Performing such checks incidentally _also_ makes any subsequent checking
by high-load parsers like SA more effective:  Because the overwhelming
majority of easily detectable spam has already been 55x-rejected before
SA even enters the picture, it's easier to justify letting SA take its
time and carefully check the mail.  E.g., you can enable SA's consulting
of RBLs, SPF records, and DKIM records, and applying custom SA rulesets,
before deciding spamicity.

We folks who run our own MTAs also take one other easy step that makes
SA more effectient:  We run it in daemonised mode as 'spamd', such that 
you don't have a huge Perl process starting and stopping all the time.
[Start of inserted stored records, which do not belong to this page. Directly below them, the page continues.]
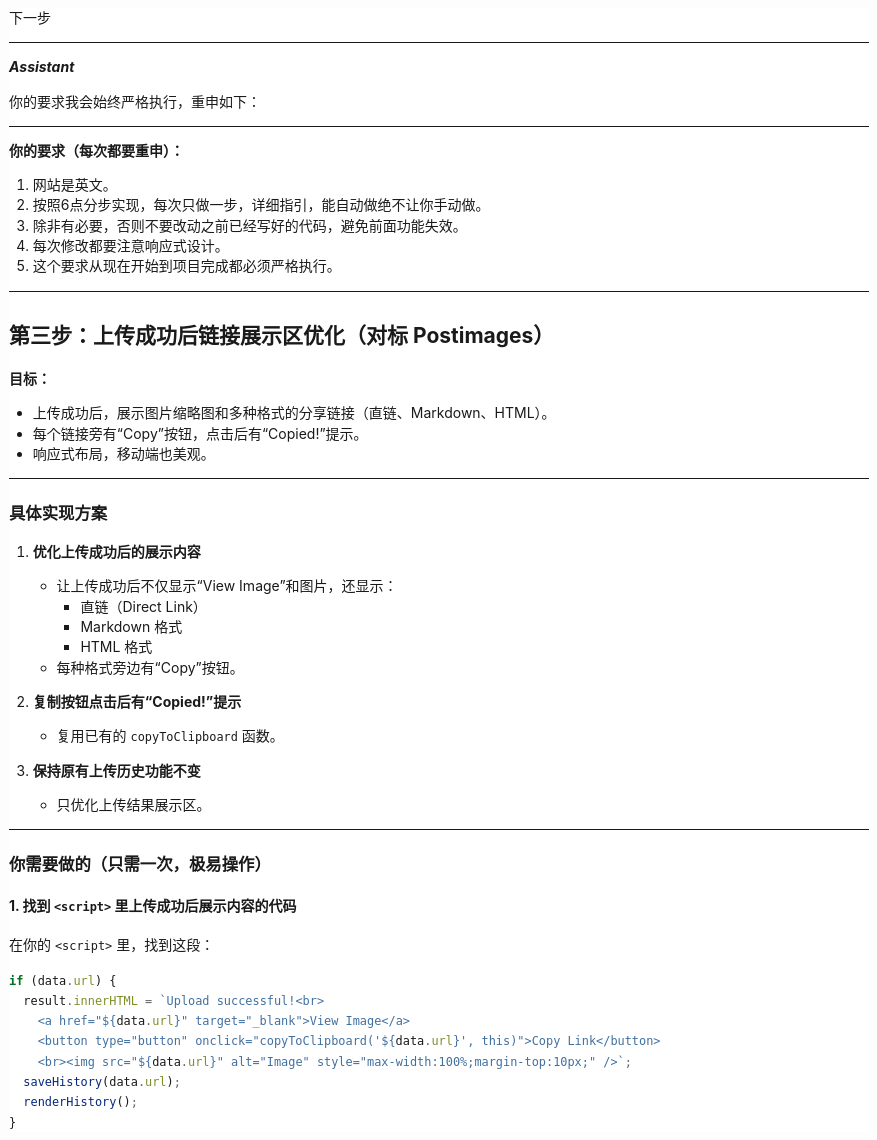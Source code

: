 下一步

---

_**Assistant**_

你的要求我会始终严格执行，重申如下：

---
**你的要求（每次都要重申）：**
1. 网站是英文。
2. 按照6点分步实现，每次只做一步，详细指引，能自动做绝不让你手动做。
3. 除非有必要，否则不要改动之前已经写好的代码，避免前面功能失效。
4. 每次修改都要注意响应式设计。
5. 这个要求从现在开始到项目完成都必须严格执行。
---

## 第三步：上传成功后链接展示区优化（对标 Postimages）

**目标：**
- 上传成功后，展示图片缩略图和多种格式的分享链接（直链、Markdown、HTML）。
- 每个链接旁有“Copy”按钮，点击后有“Copied!”提示。
- 响应式布局，移动端也美观。

---

### 具体实现方案

1. **优化上传成功后的展示内容**  
   - 让上传成功后不仅显示“View Image”和图片，还显示：
     - 直链（Direct Link）
     - Markdown 格式
     - HTML 格式
   - 每种格式旁边有“Copy”按钮。

2. **复制按钮点击后有“Copied!”提示**  
   - 复用已有的 `copyToClipboard` 函数。

3. **保持原有上传历史功能不变**  
   - 只优化上传结果展示区。

---

### 你需要做的（只需一次，极易操作）

#### 1. 找到 `<script>` 里上传成功后展示内容的代码

在你的 `<script>` 里，找到这段：

```js
if (data.url) {
  result.innerHTML = `Upload successful!<br>
    <a href="${data.url}" target="_blank">View Image</a>
    <button type="button" onclick="copyToClipboard('${data.url}', this)">Copy Link</button>
    <br><img src="${data.url}" alt="Image" style="max-width:100%;margin-top:10px;" />`;
  saveHistory(data.url);
  renderHistory();
}
```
(That _might_ also be useful in your usage scenario, so you might want
to see about it.  Used like that, the 'spamc' spam client handles the
query and handles communication with the back-end daemon.)


Anyway, thank you for indulging this and the immediately preceding
mini-rants:  I just get really, really tired of seeing Linux users
speaking as if GMail were the pinnacle of anti-spam effectiveness, when
in fact it's just _not_ very good, even by the standards of half-assed
Linux hobbyist sysadmin efforts with zero administrative effort.